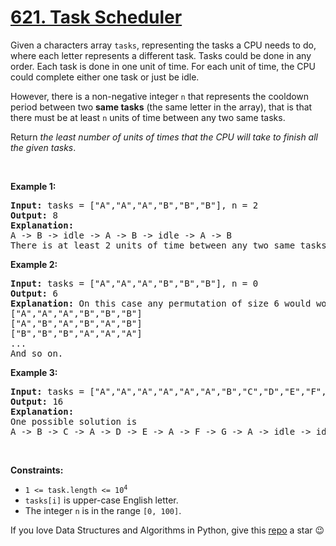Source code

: # [621. Task Scheduler][title]

<p>Given a characters array <code>tasks</code>, representing the tasks a CPU needs to do, where each letter represents a different task. Tasks could be done in any order. Each task is done in one unit of time. For each unit of time, the CPU could complete either one task or just be idle.</p>
<p>However, there is a non-negative integer <code>n</code> that represents the cooldown period between two <b>same tasks</b> (the same letter in the array), that is that there must be at least <code>n</code> units of time between any two same tasks.</p>
<p>Return <em>the least number of units of times that the CPU will take to finish all the given tasks</em>.</p>
<p> </p>
<p><strong>Example 1:</strong></p>
<pre><strong>Input:</strong> tasks = ["A","A","A","B","B","B"], n = 2
<strong>Output:</strong> 8
<strong>Explanation:</strong> 
A -&gt; B -&gt; idle -&gt; A -&gt; B -&gt; idle -&gt; A -&gt; B
There is at least 2 units of time between any two same tasks.
</pre>
<p><strong>Example 2:</strong></p>
<pre><strong>Input:</strong> tasks = ["A","A","A","B","B","B"], n = 0
<strong>Output:</strong> 6
<strong>Explanation:</strong> On this case any permutation of size 6 would work since n = 0.
["A","A","A","B","B","B"]
["A","B","A","B","A","B"]
["B","B","B","A","A","A"]
...
And so on.
</pre>
<p><strong>Example 3:</strong></p>
<pre><strong>Input:</strong> tasks = ["A","A","A","A","A","A","B","C","D","E","F","G"], n = 2
<strong>Output:</strong> 16
<strong>Explanation:</strong> 
One possible solution is
A -&gt; B -&gt; C -&gt; A -&gt; D -&gt; E -&gt; A -&gt; F -&gt; G -&gt; A -&gt; idle -&gt; idle -&gt; A -&gt; idle -&gt; idle -&gt; A
</pre>
<p> </p>
<p><strong>Constraints:</strong></p>
<ul>
<li><code>1 &lt;= task.length &lt;= 10<sup>4</sup></code></li>
<li><code>tasks[i]</code> is upper-case English letter.</li>
<li>The integer <code>n</code> is in the range <code>[0, 100]</code>.</li>
</ul>


If you love Data Structures and Algorithms in Python, give this [repo][me] a star :wink:

[title]: https://leetcode.com/problems/task-scheduler
[me]: https://github.com/bumblebee211196/awesome-python-leetcode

- - - - -

_What to work on_
Using the entries shown above, reproduce verbatim the lines from the line bearing "<strong>Output:</strong> 8" to the line bearing "<p><strong>Example 3:</strong></p>", inclusive.

_The completed task_
<strong>Output:</strong> 8
<strong>Explanation:</strong> 
A -&gt; B -&gt; idle -&gt; A -&gt; B -&gt; idle -&gt; A -&gt; B
There is at least 2 units of time between any two same tasks.
</pre>
<p><strong>Example 2:</strong></p>
<pre><strong>Input:</strong> tasks = ["A","A","A","B","B","B"], n = 0
<strong>Output:</strong> 6
<strong>Explanation:</strong> On this case any permutation of size 6 would work since n = 0.
["A","A","A","B","B","B"]
["A","B","A","B","A","B"]
["B","B","B","A","A","A"]
...
And so on.
</pre>
<p><strong>Example 3:</strong></p>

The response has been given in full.